Ich werde in meinem Job dafür bezahlt, anderen Unternehmen Marketing-Software zu verkaufen. Je erfolgreicher ich das tue, desto mehr Geld verdiene ich in Form von Provisionszahlungen. Wertemäßig ist das manchmal eine ziemliche Herausforderung für mich und ich frage mich immer wieder, ob ich als spiritueller Mensch, der die Welt verbessern will, eigentlich so mein Geld verdienen darf.

Was muss, das muss. Aber…

Als Kind war Geld für mich ein komisches Konzept. Die Erwachsenen hatten es (scheinbar automatisch) und konnten mir davon Dinge kaufen. Auch heute kommt mir Geld manchmal sehr seltsam vor. Aber klar ist: Ich muss es mir verdienen, es landet nicht von selbst auf dem Konto und das Leben als erwachsener Mensch ist teuer.

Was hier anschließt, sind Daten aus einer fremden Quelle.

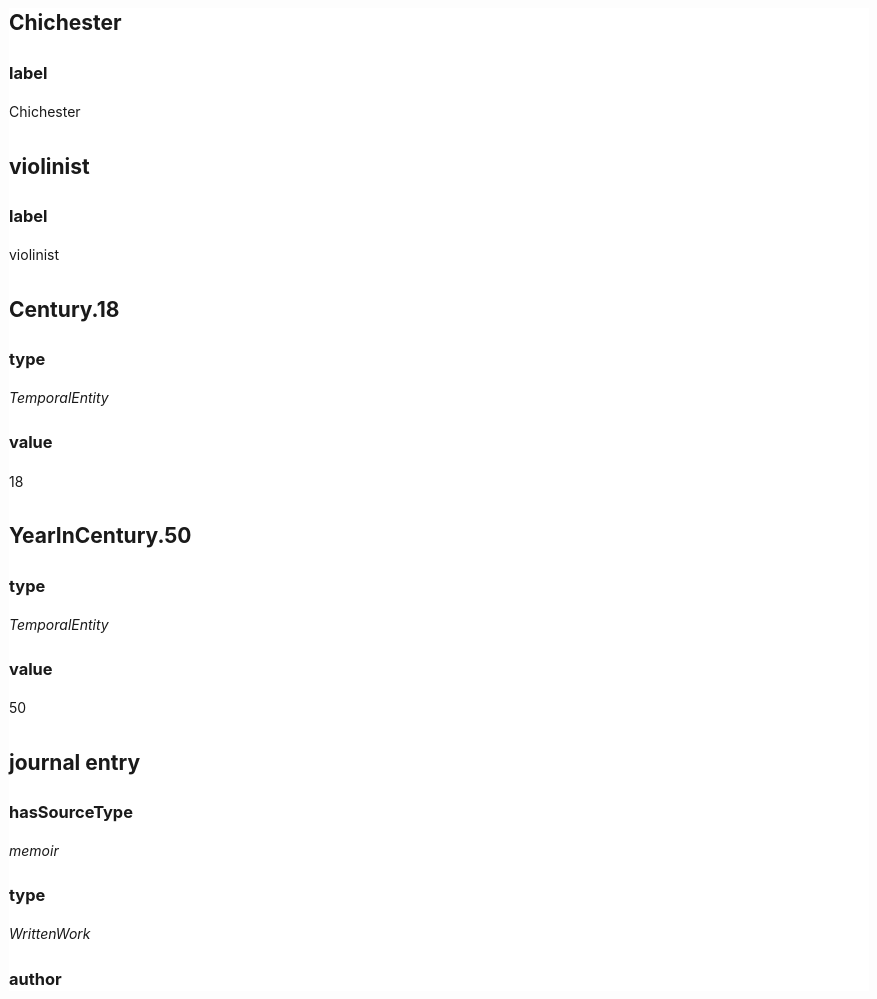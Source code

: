 ## Chichester

### label


Chichester

## violinist

### label


violinist

## Century.18

### type


*TemporalEntity*

### value


18

## YearInCentury.50

### type


*TemporalEntity*

### value


50

## journal entry

### hasSourceType


*memoir*

### type


*WrittenWork*

### author

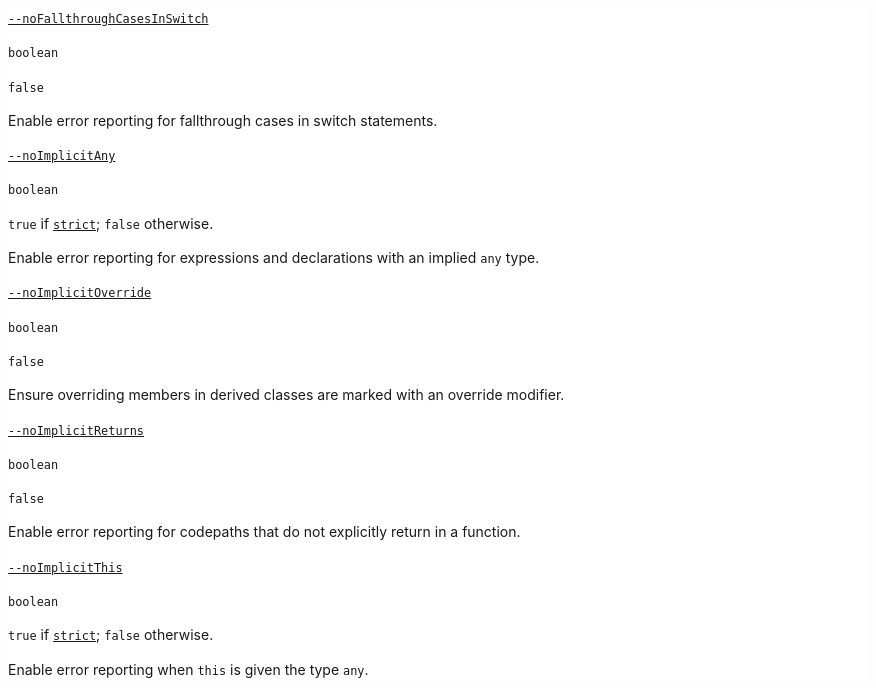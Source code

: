 <tr class='even' name='noFallthroughCasesInSwitch'>
  <td><code><a href='/tsconfig/#noFallthroughCasesInSwitch'>--noFallthroughCasesInSwitch</a></code></td>
  <td><p><code>boolean</code></p>
</td>
  <td><p><code>false</code></p>
</td>
</tr>
<tr class="option-description even"><td colspan="3">
<p>Enable error reporting for fallthrough cases in switch statements.</p>
</td></tr>

<tr class='odd' name='noImplicitAny'>
  <td><code><a href='/tsconfig/#noImplicitAny'>--noImplicitAny</a></code></td>
  <td><p><code>boolean</code></p>
</td>
  <td><p><code>true</code> if <a href="#strict"><code>strict</code></a>; <code>false</code> otherwise.</p>
</td>
</tr>
<tr class="option-description odd"><td colspan="3">
<p>Enable error reporting for expressions and declarations with an implied <code>any</code> type.</p>
</td></tr>

<tr class='even' name='noImplicitOverride'>
  <td><code><a href='/tsconfig/#noImplicitOverride'>--noImplicitOverride</a></code></td>
  <td><p><code>boolean</code></p>
</td>
  <td><p><code>false</code></p>
</td>
</tr>
<tr class="option-description even"><td colspan="3">
<p>Ensure overriding members in derived classes are marked with an override modifier.</p>
</td></tr>

<tr class='odd' name='noImplicitReturns'>
  <td><code><a href='/tsconfig/#noImplicitReturns'>--noImplicitReturns</a></code></td>
  <td><p><code>boolean</code></p>
</td>
  <td><p><code>false</code></p>
</td>
</tr>
<tr class="option-description odd"><td colspan="3">
<p>Enable error reporting for codepaths that do not explicitly return in a function.</p>
</td></tr>

<tr class='even' name='noImplicitThis'>
  <td><code><a href='/tsconfig/#noImplicitThis'>--noImplicitThis</a></code></td>
  <td><p><code>boolean</code></p>
</td>
  <td><p><code>true</code> if <a href="#strict"><code>strict</code></a>; <code>false</code> otherwise.</p>
</td>
</tr>
<tr class="option-description even"><td colspan="3">
<p>Enable error reporting when <code>this</code> is given the type <code>any</code>.</p>
</td></tr>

Ich stehe mir gern selbst im Weg, wenn es darum geht, Gehälter zu verhandeln, Beförderungen anzustreben oder auch nur morgens den Weg ins Büro zu schaffen. Auch bei anderen Menschen, die eine eher spirituelle Ausrichtung haben, ist mir Ähnliches aufgefallen.

Geld als Antrieb fürs Leben scheint uns Spiris nicht ganz zu überzeugen.

Wenn wir Yoga praktizieren, betonen wir Einheit, die Gleichheit aller und den Verzicht auf alles, was wir nicht brauchen. So passen finanziell getriebene Karriereambitionen und Spiritualität auf den ersten Blick wirklich schlecht zusammen. Die größten Schwierigkeiten habe ich dabei, die folgenden Gegensätze in mir zu vereinen:

  1. Ich definiere mich häufig selbst über meinen Job – und das daraus resultierende Selbstbild passt nicht zum Freigeist im Kopfstand, der weltlichen Gelüsten den Rücken gekehrt hat.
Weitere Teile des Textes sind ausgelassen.